John Elliot Woolford, artist and architect

Woolford

In memory of J. E. Woolford, Esq., late Barrack Master, Fredericton, died 12th Jan. 1866, aged 88 years.

In memory of Margaret, wife of J. E. Woolford, Esq.

Royal Gazette, Fredericton, NB, 6 February 1833:

Died on Wednesday morning last, the 30th ult., Mrs. Margaret Fullerton, wife of J. E. Woolford, Esquire, Barrack Master of this place, deeply and deservedly regretted.

John Elliot Woolford of the Barracks Department was appointed Assistant Barrack Master at Saint John in 1823. He bore the title until 1839 or 1840 when he was described in the New Brunswick Almanack as Deputy Barrack Master, and in 1842 as Barrack Master. He had charge of the army buildings in Fredericton.

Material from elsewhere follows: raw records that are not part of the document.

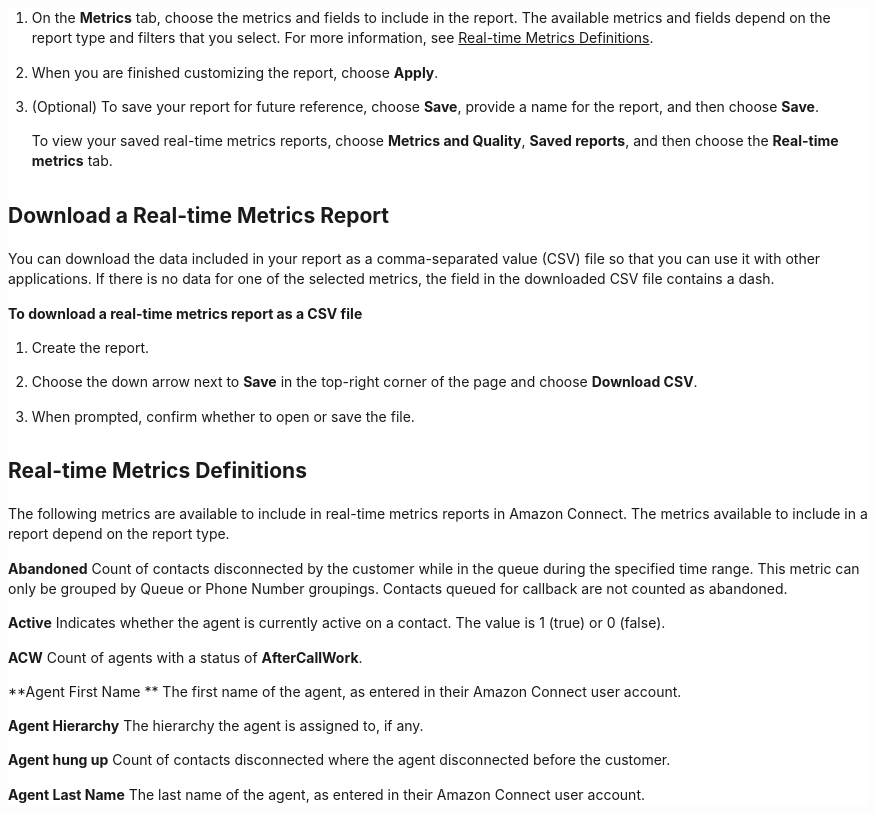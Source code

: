 1. On the **Metrics** tab, choose the metrics and fields to include in the report\. The available metrics and fields depend on the report type and filters that you select\. For more information, see [Real\-time Metrics Definitions](#real-time-metrics-definitions)\.

1. When you are finished customizing the report, choose **Apply**\.

1. \(Optional\) To save your report for future reference, choose **Save**, provide a name for the report, and then choose **Save**\.

   To view your saved real\-time metrics reports, choose **Metrics and Quality**, **Saved reports**, and then choose the **Real\-time metrics** tab\.

## Download a Real\-time Metrics Report<a name="download-real-time-metrics-report"></a>

You can download the data included in your report as a comma\-separated value \(CSV\) file so that you can use it with other applications\. If there is no data for one of the selected metrics, the field in the downloaded CSV file contains a dash\.

**To download a real\-time metrics report as a CSV file**

1. Create the report\.

1. Choose the down arrow next to **Save** in the top\-right corner of the page and choose **Download CSV**\.

1. When prompted, confirm whether to open or save the file\.

## Real\-time Metrics Definitions<a name="real-time-metrics-definitions"></a>

The following metrics are available to include in real\-time metrics reports in Amazon Connect\. The metrics available to include in a report depend on the report type\.

**Abandoned**  <a name="abandoned-real-time"></a>
Count of contacts disconnected by the customer while in the queue during the specified time range\. This metric can only be grouped by Queue or Phone Number groupings. Contacts queued for callback are not counted as abandoned\.

**Active**  <a name="active-real-time"></a>
Indicates whether the agent is currently active on a contact\. The value is 1 \(true\) or 0 \(false\)\.

**ACW**  <a name="aftercallwork-real-time"></a>
Count of agents with a status of **AfterCallWork**\.

**Agent First Name **  <a name="agent-first-name-real-time"></a>
The first name of the agent, as entered in their Amazon Connect user account\.

**Agent Hierarchy**  <a name="agent-hierarchy-real-time"></a>
The hierarchy the agent is assigned to, if any\.

**Agent hung up**  <a name="agent-hung-up-real-time"></a>
Count of contacts disconnected where the agent disconnected before the customer\.

**Agent Last Name**  <a name="agent-last-name-real-time"></a>
The last name of the agent, as entered in their Amazon Connect user account\.
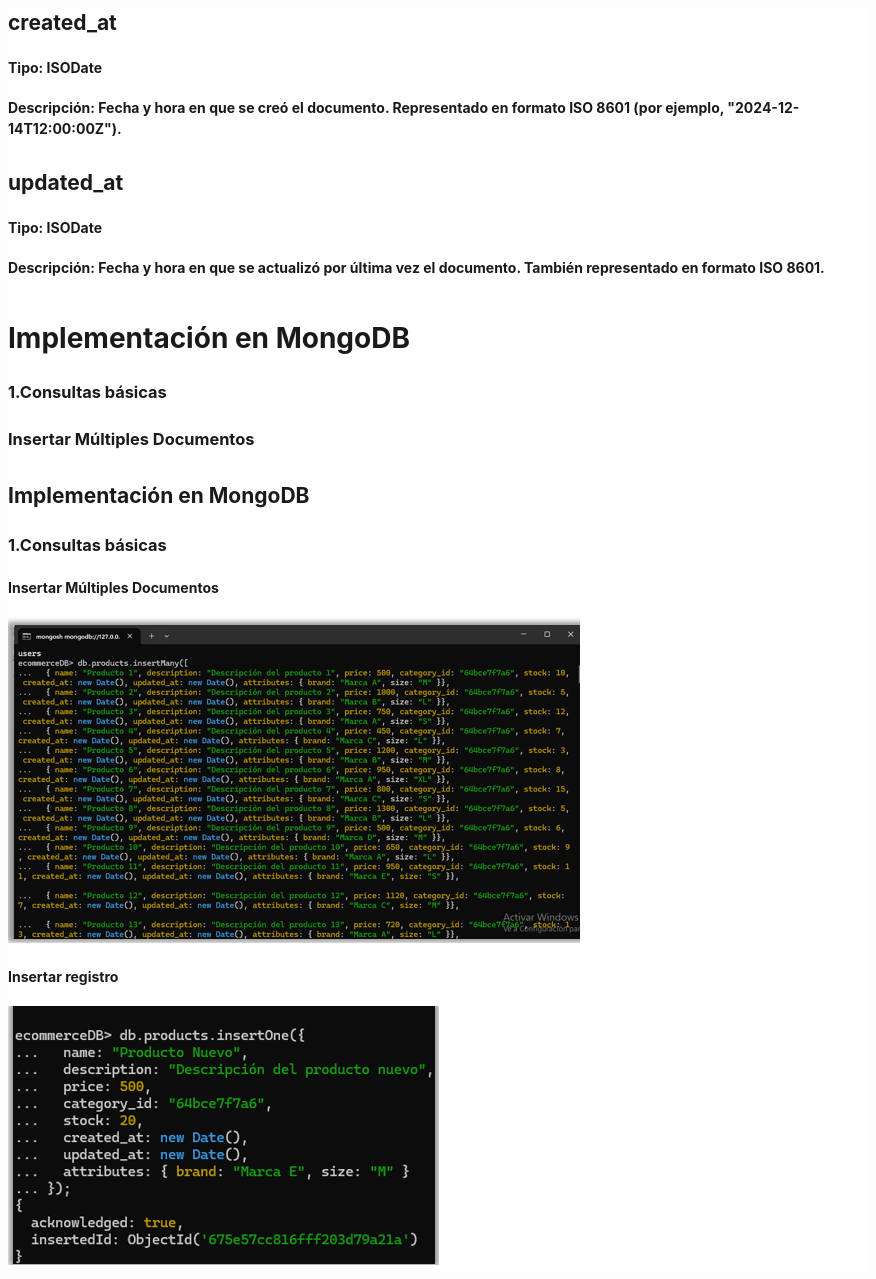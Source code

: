 


created_at
----------------
####  Tipo: ISODate
#### Descripción: Fecha y hora en que se creó el documento. Representado en formato ISO 8601 (por ejemplo, "2024-12-14T12:00:00Z").

updated_at
--------------
#### Tipo: ISODate
#### Descripción: Fecha y hora en que se actualizó por última vez el documento. También representado en formato ISO 8601.

# Implementación en MongoDB
### 1.Consultas básicas
### Insertar Múltiples Documentos

## Implementación en MongoDB
### 1.Consultas básicas
#### Insertar Múltiples Documentos
![alt text](img/multiplesdocumentos.png)

#### Insertar registro
![alt text](img/insertar%20registro.png)
 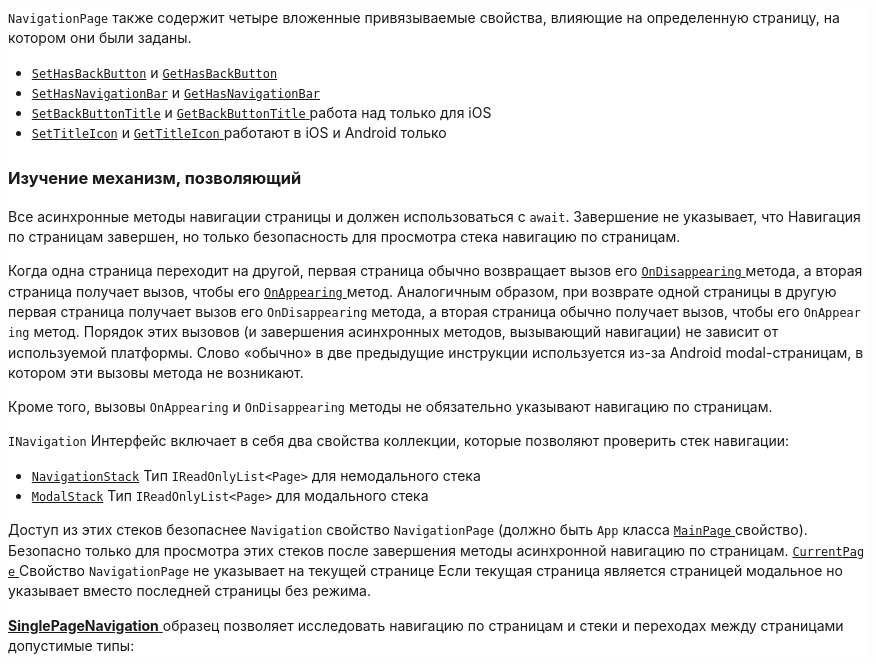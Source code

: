 `NavigationPage` также содержит четыре вложенные привязываемые свойства, влияющие на определенную страницу, на котором они были заданы.

- [`SetHasBackButton`](https://developer.xamarin.com/api/member/Xamarin.Forms.NavigationPage.SetHasBackButton/p/Xamarin.Forms.Page/System.Boolean/) и [`GetHasBackButton`](https://developer.xamarin.com/api/member/Xamarin.Forms.NavigationPage.GetHasBackButton/p/Xamarin.Forms.Page/)
- [`SetHasNavigationBar`](https://developer.xamarin.com/api/member/Xamarin.Forms.NavigationPage.SetHasNavigationBar/p/Xamarin.Forms.BindableObject/System.Boolean/) и [`GetHasNavigationBar`](https://developer.xamarin.com/api/member/Xamarin.Forms.NavigationPage.GetHasNavigationBar/p/Xamarin.Forms.BindableObject/)
- [`SetBackButtonTitle`](https://developer.xamarin.com/api/member/Xamarin.Forms.NavigationPage.SetBackButtonTitle/p/Xamarin.Forms.BindableObject/System.String/) и [ `GetBackButtonTitle` ](https://developer.xamarin.com/api/member/Xamarin.Forms.NavigationPage.GetBackButtonTitle/p/Xamarin.Forms.BindableObject/) работа над только для iOS
- [`SetTitleIcon`](https://developer.xamarin.com/api/member/Xamarin.Forms.NavigationPage.SetTitleIcon/p/Xamarin.Forms.BindableObject/Xamarin.Forms.FileImageSource/) и [ `GetTitleIcon` ](https://developer.xamarin.com/api/member/Xamarin.Forms.NavigationPage.GetTitleIcon/p/Xamarin.Forms.BindableObject/) работают в iOS и Android только

### <a name="exploring-the-mechanics"></a>Изучение механизм, позволяющий

Все асинхронные методы навигации страницы и должен использоваться с `await`. Завершение не указывает, что Навигация по страницам завершен, но только безопасность для просмотра стека навигацию по страницам.

Когда одна страница переходит на другой, первая страница обычно возвращает вызов его [ `OnDisappearing` ](https://developer.xamarin.com/api/member/Xamarin.Forms.Page.OnDisappearing()/) метода, а вторая страница получает вызов, чтобы его [ `OnAppearing` ](https://developer.xamarin.com/api/member/Xamarin.Forms.Page.OnAppearing()/) метод. Аналогичным образом, при возврате одной страницы в другую первая страница получает вызов его `OnDisappearing` метода, а вторая страница обычно получает вызов, чтобы его `OnAppearing` метод. Порядок этих вызовов (и завершения асинхронных методов, вызывающий навигации) не зависит от используемой платформы. Слово «обычно» в две предыдущие инструкции используется из-за Android modal-страницам, в котором эти вызовы метода не возникают.

Кроме того, вызовы `OnAppearing` и `OnDisappearing` методы не обязательно указывают навигацию по страницам.

`INavigation` Интерфейс включает в себя два свойства коллекции, которые позволяют проверить стек навигации:

- [`NavigationStack`](https://developer.xamarin.com/api/property/Xamarin.Forms.INavigation.NavigationStack/) Тип `IReadOnlyList<Page>` для немодального стека
- [`ModalStack`](https://developer.xamarin.com/api/property/Xamarin.Forms.INavigation.ModalStack/) Тип `IReadOnlyList<Page>` для модального стека

Доступ из этих стеков безопаснее `Navigation` свойство `NavigationPage` (должно быть `App` класса [ `MainPage` ](https://developer.xamarin.com/api/property/Xamarin.Forms.Application.MainPage/) свойство). Безопасно только для просмотра этих стеков после завершения методы асинхронной навигацию по страницам. [ `CurrentPage` ](https://developer.xamarin.com/api/property/Xamarin.Forms.NavigationPage.CurrentPage/) Свойство `NavigationPage` не указывает на текущей странице Если текущая страница является страницей модальное но указывает вместо последней страницы без режима.

[ **SinglePageNavigation** ](https://github.com/xamarin/xamarin-forms-book-samples/tree/master/Chapter24/SinglePageNavigation) образец позволяет исследовать навигацию по страницам и стеки и переходах между страницами допустимые типы:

J. E. Woolford was in charge of the building of Government House, and the very fine plans of the same are now in the Archives, Ottawa. The contract for building Government House was awarded to Jedediah Slason, and it was built in 1827.

New Brunswick Royal Gazette, 14 March 1826:

Contracts will be received by William F. Odell, Thomas Wetmore and Samuel D. Street… building a college… rough stone, hewn stone for the corners, boards, planks and scantling.

William F. Odell and the Reverend George Best advertised contracts in the New Brunswick Royal Gazette, April 1826, for a building for King’s College. The contract was awarded to James Taylor and also to Cross and Murray of Saint John. J.E. Woolford was the architect, and a model of the college building which he designed stood in his home.

Had there been a public library at that time, Mr. Woolford probably would have designed it, as the following notice suggests:

Royal Gazette, Fredericton, NB, 19 July 1839:

Fredericton Library — A General Meeting of the Proprietors is requested at the residence of Mr. Woolford on Friday afternoon next at 21st instance at 4 o’clock to decide upon the selection of a Library Room and such others matters as may be brought before the meeting. By order of the President. R. Gowan, Secretary.

J.E. Woolford resided in Regent Street opposite the Park Barracks until 1841.

Royal Gazette, Fredericton, NB, 10 July 1839:

Notice "The Subscriber" respectfully intimates to his friends and the Public that he has taken that commodious and pleasantly situated House in Regent Street owned by Captain James Segee next door to J. E. Woolford, Esq. and nearly opposite to Mr. Donald McLeod where he intends keeping a Genteel Boarding House for the reception of permanent and Transient Boarders. Good staffing is required. Joseph Estabrooks.

Royal Gazette, Fredericton, NB, 1 November 1841:

Welner-Baile Tailoring Shop in the House lately occupied by Barrack Master Woolford, Regent Street.

He was one of the artists who exhibited at the Grand Exhibition in Saint John in August 1842, and was President of the Floral and Horticultural Society of New Brunswick in 1843. He retired in 1859 from the Barracks Department, but remained in Fredericton until his death.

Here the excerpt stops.